TASK ITEM
Entries follow. Give back exactly the lines starting at the one containing "## Prelude: being independent" and ending at the one containing "The reason is", and no other lines.

DATA EXTRACTS

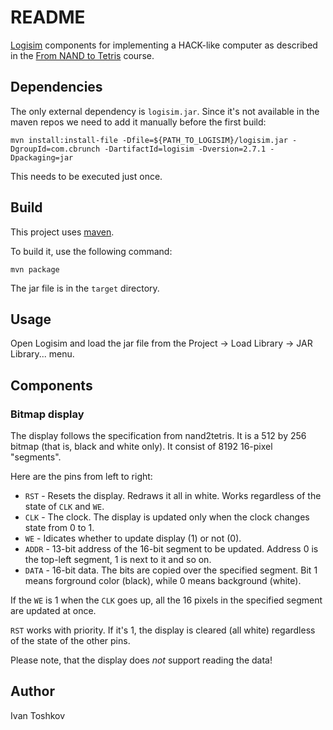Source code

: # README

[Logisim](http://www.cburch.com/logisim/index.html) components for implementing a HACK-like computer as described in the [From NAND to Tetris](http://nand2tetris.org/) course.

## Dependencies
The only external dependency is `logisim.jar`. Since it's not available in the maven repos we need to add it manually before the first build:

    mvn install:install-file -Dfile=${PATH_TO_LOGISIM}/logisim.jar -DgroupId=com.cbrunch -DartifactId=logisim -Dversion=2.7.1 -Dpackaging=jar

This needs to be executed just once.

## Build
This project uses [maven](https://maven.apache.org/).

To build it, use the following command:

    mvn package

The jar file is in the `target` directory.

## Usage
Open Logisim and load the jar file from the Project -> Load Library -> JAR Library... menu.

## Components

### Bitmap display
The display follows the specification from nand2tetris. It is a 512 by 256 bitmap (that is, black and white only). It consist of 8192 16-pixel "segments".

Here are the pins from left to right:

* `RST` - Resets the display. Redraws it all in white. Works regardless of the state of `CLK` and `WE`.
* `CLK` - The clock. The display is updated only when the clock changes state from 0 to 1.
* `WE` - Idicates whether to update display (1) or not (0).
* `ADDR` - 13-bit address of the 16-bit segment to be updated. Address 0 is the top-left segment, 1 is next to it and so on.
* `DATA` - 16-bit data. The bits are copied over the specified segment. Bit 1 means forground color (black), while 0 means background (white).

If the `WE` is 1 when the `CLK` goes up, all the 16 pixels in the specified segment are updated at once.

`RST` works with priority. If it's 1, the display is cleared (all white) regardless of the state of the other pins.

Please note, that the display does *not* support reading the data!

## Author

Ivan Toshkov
...
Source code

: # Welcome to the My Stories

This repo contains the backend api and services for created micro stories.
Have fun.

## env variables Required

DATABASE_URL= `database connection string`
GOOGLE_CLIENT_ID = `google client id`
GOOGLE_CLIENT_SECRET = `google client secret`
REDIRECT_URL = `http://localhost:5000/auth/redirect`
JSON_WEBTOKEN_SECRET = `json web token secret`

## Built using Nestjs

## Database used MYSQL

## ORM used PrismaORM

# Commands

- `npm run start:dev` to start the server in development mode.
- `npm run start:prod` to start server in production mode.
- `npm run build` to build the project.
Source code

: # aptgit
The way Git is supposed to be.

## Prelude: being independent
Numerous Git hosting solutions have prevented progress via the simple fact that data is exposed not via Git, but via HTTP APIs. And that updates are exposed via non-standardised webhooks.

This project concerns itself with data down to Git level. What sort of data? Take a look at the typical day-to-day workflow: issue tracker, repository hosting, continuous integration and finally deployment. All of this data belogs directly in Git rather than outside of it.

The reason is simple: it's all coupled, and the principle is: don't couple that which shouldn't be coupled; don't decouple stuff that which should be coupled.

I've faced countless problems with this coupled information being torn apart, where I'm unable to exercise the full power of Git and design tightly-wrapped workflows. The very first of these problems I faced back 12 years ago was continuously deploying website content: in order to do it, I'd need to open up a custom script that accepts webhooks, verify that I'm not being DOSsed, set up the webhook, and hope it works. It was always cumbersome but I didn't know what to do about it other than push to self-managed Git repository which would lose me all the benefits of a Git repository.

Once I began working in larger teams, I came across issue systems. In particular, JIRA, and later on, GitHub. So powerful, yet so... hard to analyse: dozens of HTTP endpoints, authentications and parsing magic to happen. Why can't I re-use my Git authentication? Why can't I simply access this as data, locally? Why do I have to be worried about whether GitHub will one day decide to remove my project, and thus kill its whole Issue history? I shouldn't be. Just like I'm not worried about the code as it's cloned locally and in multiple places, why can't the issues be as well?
* * *
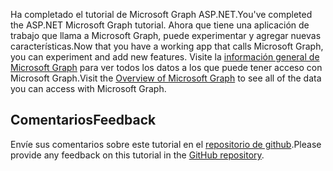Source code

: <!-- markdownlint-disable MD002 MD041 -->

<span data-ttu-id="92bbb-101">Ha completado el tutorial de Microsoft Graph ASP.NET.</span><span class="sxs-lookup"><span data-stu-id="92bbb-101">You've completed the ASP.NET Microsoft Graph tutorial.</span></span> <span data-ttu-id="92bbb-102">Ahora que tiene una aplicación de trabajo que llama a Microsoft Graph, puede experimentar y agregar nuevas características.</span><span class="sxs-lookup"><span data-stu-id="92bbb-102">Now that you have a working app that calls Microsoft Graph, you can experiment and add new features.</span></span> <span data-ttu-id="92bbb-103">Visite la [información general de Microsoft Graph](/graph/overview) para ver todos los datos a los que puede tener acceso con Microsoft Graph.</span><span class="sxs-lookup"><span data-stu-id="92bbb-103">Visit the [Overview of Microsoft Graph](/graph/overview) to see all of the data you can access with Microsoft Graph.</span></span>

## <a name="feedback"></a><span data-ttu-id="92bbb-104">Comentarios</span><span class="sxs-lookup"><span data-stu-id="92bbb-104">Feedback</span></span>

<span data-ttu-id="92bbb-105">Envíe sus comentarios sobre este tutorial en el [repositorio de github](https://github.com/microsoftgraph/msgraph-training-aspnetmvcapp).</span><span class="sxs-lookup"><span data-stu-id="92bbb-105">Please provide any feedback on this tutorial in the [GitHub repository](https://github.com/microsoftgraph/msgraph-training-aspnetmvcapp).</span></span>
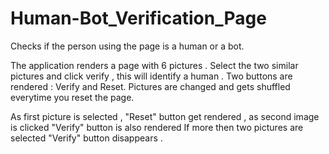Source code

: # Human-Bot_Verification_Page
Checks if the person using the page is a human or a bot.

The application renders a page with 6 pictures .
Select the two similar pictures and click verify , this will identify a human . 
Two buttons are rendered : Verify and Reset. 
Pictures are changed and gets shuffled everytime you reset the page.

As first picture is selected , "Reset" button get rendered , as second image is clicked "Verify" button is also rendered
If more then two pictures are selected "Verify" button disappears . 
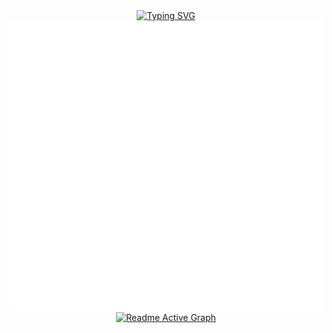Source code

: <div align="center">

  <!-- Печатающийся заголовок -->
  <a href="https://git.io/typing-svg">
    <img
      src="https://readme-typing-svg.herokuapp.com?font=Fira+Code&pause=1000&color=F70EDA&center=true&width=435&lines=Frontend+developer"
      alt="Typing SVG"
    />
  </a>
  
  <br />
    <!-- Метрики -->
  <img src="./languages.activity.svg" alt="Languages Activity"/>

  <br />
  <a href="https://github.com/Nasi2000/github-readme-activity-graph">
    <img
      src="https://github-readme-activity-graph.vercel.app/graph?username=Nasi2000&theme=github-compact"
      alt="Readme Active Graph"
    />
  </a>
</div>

EXERCISE SOLUTION
## Prelude: being independent
Numerous Git hosting solutions have prevented progress via the simple fact that data is exposed not via Git, but via HTTP APIs. And that updates are exposed via non-standardised webhooks.

This project concerns itself with data down to Git level. What sort of data? Take a look at the typical day-to-day workflow: issue tracker, repository hosting, continuous integration and finally deployment. All of this data belogs directly in Git rather than outside of it.

The reason is simple: it's all coupled, and the principle is: don't couple that which shouldn't be coupled; don't decouple stuff that which should be coupled.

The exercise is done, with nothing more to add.